No! I buried my head in my hands. The exchange programme would now surely collapse.

There was also a kind of clothes apartheid in the GDR that went beyond the divisions based on wealth that exist everywhere. If you had relatives in the west they might send you Levi’s and other treats. Or they might send you Deutschmarks, which you could spend in the Intershop, where western goods were stocked. If you didn’t have “Westverwandte”, you were stuck with what was on offer in Centrum and Konsument, the East German department stores.

Sibylle, the Vogue of the east, was not about selling clothes –
it was about fleeing the republic by aesthetic means

In theory, the high-end shop Exquisit provided better quality, more fashionable clothing to those who didn’t have access to Deutschmarks, but its prices were beyond many people’s reach. And if you call a shop Exquisit, you can’t really expect it to be edgy, can you?

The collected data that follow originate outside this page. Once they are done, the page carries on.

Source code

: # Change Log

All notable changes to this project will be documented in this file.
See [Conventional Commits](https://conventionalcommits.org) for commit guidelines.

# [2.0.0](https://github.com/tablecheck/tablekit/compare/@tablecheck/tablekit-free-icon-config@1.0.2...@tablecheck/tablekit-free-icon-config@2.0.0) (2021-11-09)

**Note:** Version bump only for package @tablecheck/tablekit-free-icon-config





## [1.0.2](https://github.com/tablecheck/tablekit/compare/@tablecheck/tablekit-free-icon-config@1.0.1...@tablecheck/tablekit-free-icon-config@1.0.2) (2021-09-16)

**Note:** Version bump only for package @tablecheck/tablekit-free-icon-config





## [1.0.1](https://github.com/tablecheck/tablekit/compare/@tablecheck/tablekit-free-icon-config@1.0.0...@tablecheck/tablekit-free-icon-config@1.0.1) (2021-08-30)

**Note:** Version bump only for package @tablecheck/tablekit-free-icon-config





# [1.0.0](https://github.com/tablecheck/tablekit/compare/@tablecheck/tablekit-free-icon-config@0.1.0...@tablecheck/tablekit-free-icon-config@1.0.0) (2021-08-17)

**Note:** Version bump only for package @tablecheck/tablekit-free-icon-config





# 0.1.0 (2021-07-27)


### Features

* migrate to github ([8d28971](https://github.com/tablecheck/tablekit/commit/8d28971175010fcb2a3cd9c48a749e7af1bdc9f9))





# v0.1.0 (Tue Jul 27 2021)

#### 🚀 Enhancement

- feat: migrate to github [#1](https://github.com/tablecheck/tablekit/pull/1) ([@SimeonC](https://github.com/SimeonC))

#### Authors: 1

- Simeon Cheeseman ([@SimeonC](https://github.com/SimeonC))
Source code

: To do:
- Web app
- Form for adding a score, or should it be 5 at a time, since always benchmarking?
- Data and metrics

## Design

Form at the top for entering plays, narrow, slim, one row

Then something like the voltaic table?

“Johann” circumvented all this by not buying any clothes or shoes in East German shops. He had a sewing machine at home, which he used to run up his own shirts and trousers, and his footwear consisted of canvas shoes and boots, bought, I believe, on trips to Hungary and Bulgaria.

Making your own clothes was common in East Germany. In this video interview, people who worked at Sibylle, a women’s fashion magazine dubbed the “Vogue of the east”, explain that if you wanted to have the clothes that appeared on its beautifully photographed pages (some of which can be seen here), you pretty much had to make them yourself. Sibylle was not really about selling clothes. It was about providing inspiration – what the journalist Ulf Poschardt has described it as “Republikflucht mit äesthetischen Mitteln”, fleeing the republic by aesthetic means.

Sibylle, the East German Vogue

“Johann”‘s position, however, was extreme. He wouldn’t buy any clothes in the East German shops. It was a form of aesthetic rebellion, this absolute refusal to consume what his society offered. It made a big impression on me, because although was an entirely personal rebellion, it required a great deal of commitment, and so I co-opted it for Magda:

“Clothes are special to you,” the second person narrator says of her in The Leipzig Affair. “They’ve always been your escape, your rebellion. Everyone in the Workers’ and Farmers’ state has to have somewhere private to go, and this is where you go. It’s your very own version of internal emigration: you do not wear their clothes.”

Naschmarkt Leizpig 1986

Crossing the Naschmarkt in Leipzig in 1986 with “Johann”, who made all his own clothes. As I recall, I knitted that top myself too.

Magda’s attitude to clothes is different from “Johann”‘s in one respect, however. She wants to get her hands on a pair West-Jeans. I’m pretty sure “Johann” wouldn’t have worn West-Jeans. Much as he despised the East German regime, he hated West Germany even more. When the 1986 World Cup started, I asked him if he’d be supporting West Germany. “Als Letzte,” he replied – last choice.

This hostile attitude towards the west and West Germany in particular, was common among East German “regime critics” and it’s there in Magda too. There probably were East Germans who thought West Germany was glitzy and wonderful, but I have to say didn’t meet any of them in Leipzig. Most of the people I met wanted a better and freer society that was still socialist.

And although there were plenty of big problems in the GDR, many of the frustrations people felt on a day-to-day basis were to do with small things. Like clothes. Perhaps because those kinds of details crush individuality.

In The Leipzig Affair, Magda has to start wearing the clothes in the shops in order to appear to fit in. She has to do a lot of other things too, but “dressing for the new role you’ve adopted as a politically reliable and diligent student at the Karl Marx University Leipzig is the hardest part for you, the part you struggle with the most. It’s one thing to act like you want to conform, quite another to dress like it.”

It’s hard because it’s about so much more than clothes. Like Sibylle readers and my friend “Johann”, Magda has been fleeing the republic – and asserting her personality – by aesthetic means.